Interestingly, when talking about my summer plans to people in the U.S., I found that few people knew much about Bolivia- some people thought it was in Africa, others warned me to be careful since they thought all coca farmers are involved in international drug trade, others joked that I would be kidnapped by Communists. However, many people know that Evo Morales, a controversial political figure, is president of Bolivia. Working in the hospital, I witnessed firsthand the benefits and detriments of the Morales government’s SUMI program for pregnant mothers and children and the Juana Azurduy bonus. After watching documentaries about Evo and his childhood, having conversations both with Evo supporters and detractors, and witnessing Evo deliver a speech in Punata, I learned a great deal more about the enigmatic Evo and his politics and came to appreciate the many complexities and dimensions of social problems and governments in Bolivia. I also observed that Bolivians, even people who live in rural areas and are of more indigenous backgrounds, are very well-informed about both local and international politics and are generally very politically active.
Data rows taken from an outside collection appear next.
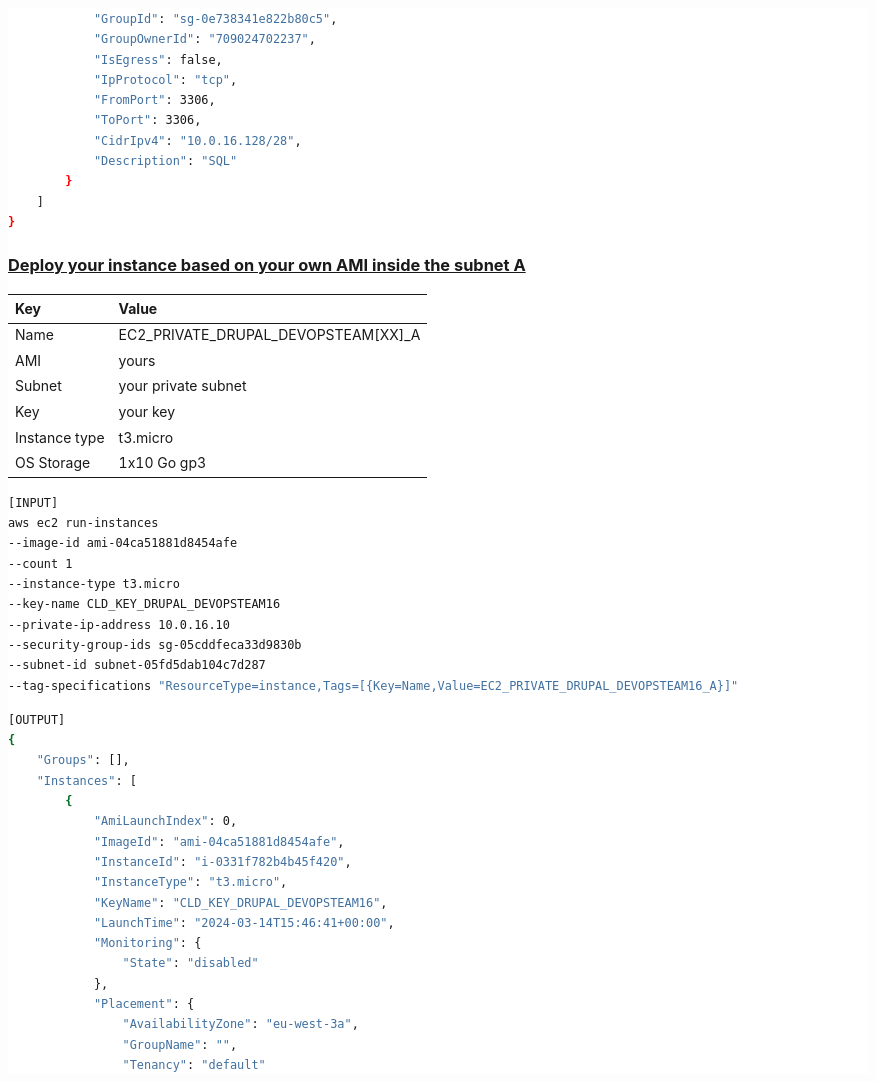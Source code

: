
 ```bash
            "GroupId": "sg-0e738341e822b80c5",
            "GroupOwnerId": "709024702237",
            "IsEgress": false,
            "IpProtocol": "tcp",
            "FromPort": 3306,
            "ToPort": 3306,
            "CidrIpv4": "10.0.16.128/28",
            "Description": "SQL"
        }
    ]
}
```


### [Deploy your instance based on your own AMI inside the subnet A](https://docs.aws.amazon.com/cli/latest/userguide/cli-services-ec2-instances.html)

|Key|Value|
|:--|:--|
|Name|EC2_PRIVATE_DRUPAL_DEVOPSTEAM[XX]_A|
|AMI|yours|
|Subnet|your private subnet|
|Key|your key|
|Instance type|t3.micro|
|OS Storage|1x10 Go gp3|

```bash
[INPUT]
aws ec2 run-instances
--image-id ami-04ca51881d8454afe
--count 1
--instance-type t3.micro
--key-name CLD_KEY_DRUPAL_DEVOPSTEAM16
--private-ip-address 10.0.16.10 
--security-group-ids sg-05cddfeca33d9830b 
--subnet-id subnet-05fd5dab104c7d287 
--tag-specifications "ResourceType=instance,Tags=[{Key=Name,Value=EC2_PRIVATE_DRUPAL_DEVOPSTEAM16_A}]"

```

```bash
[OUTPUT]
{
    "Groups": [],
    "Instances": [
        {
            "AmiLaunchIndex": 0,
            "ImageId": "ami-04ca51881d8454afe",
            "InstanceId": "i-0331f782b4b45f420",
            "InstanceType": "t3.micro",
            "KeyName": "CLD_KEY_DRUPAL_DEVOPSTEAM16",
            "LaunchTime": "2024-03-14T15:46:41+00:00",
            "Monitoring": {
                "State": "disabled"
            },
            "Placement": {
                "AvailabilityZone": "eu-west-3a",
                "GroupName": "",
                "Tenancy": "default"
```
Another interesting aspect of Bolivian culture and politics is the coca leaf. The coca leaf is an important symbol of Bolivian indigenous culture and is used in many traditional ceremonies. The coca leaf possesses over 17 alkaloids (only one of which is used to make cocaine) and is used to make tea, to treat altitude sickness, to stave off hunger, and as a principal ingredient in coca cola. The coca leaf was used by Incans to create the first anesthesia and alkaloids from the coca leaf are still used in anesthesia. I observed many Bolivians masticating (piz’char) the coca leaf and offering coca leaves as part of religious ceremonies to the Pachamama (earth mother). When invited to chew coca leaves, I experienced a gentle buzzing sensation in my mouth and then felt my lips, tongue, and throat go numb as if I had received a local anesthetic. Chewing coca is non-addictive and does not produce a drug-induced high; however, one alkaloid may be extracted from the coca leaf and used to produce cocaine. For this reason, the production of the coca plant and Evo Morales’ programs that allow increased coca production are controversial both in Bolivia and in the international arena. To read more about the coca leaf and the controversy surrounding its production, check out this link: and to check out coca in the news click here:


4 Responses to “Seeing Past Stereotypes”

  1. Mani Says:

    I liked your article, thank you

  2. william Says:

    Great blog!! I’m married to a Bolivian she is great and I want to know more about her roots. We want to plan a trip to Bolivia but I’m afraid since I’m In the military that would cause problems showing my I’d, oversea. Well reading your blog has cause a paradigm shift… Thanks!!

  3. Elise Says:

    I’m also studying abroad to Bolivia for my senior year in high school starting this august! This article was very helpful (and well written by the way) thank you so much! 🙂

  4. Paul Guillen Says:

    Thanks for sharing your experiences during your time in Bolivia. I hope more North Americans get to read your blog and perhaps learn something about Bolivian culture and Bolivian people outside of the preconceived notions and negative stereotypes that exist in most of the Western world.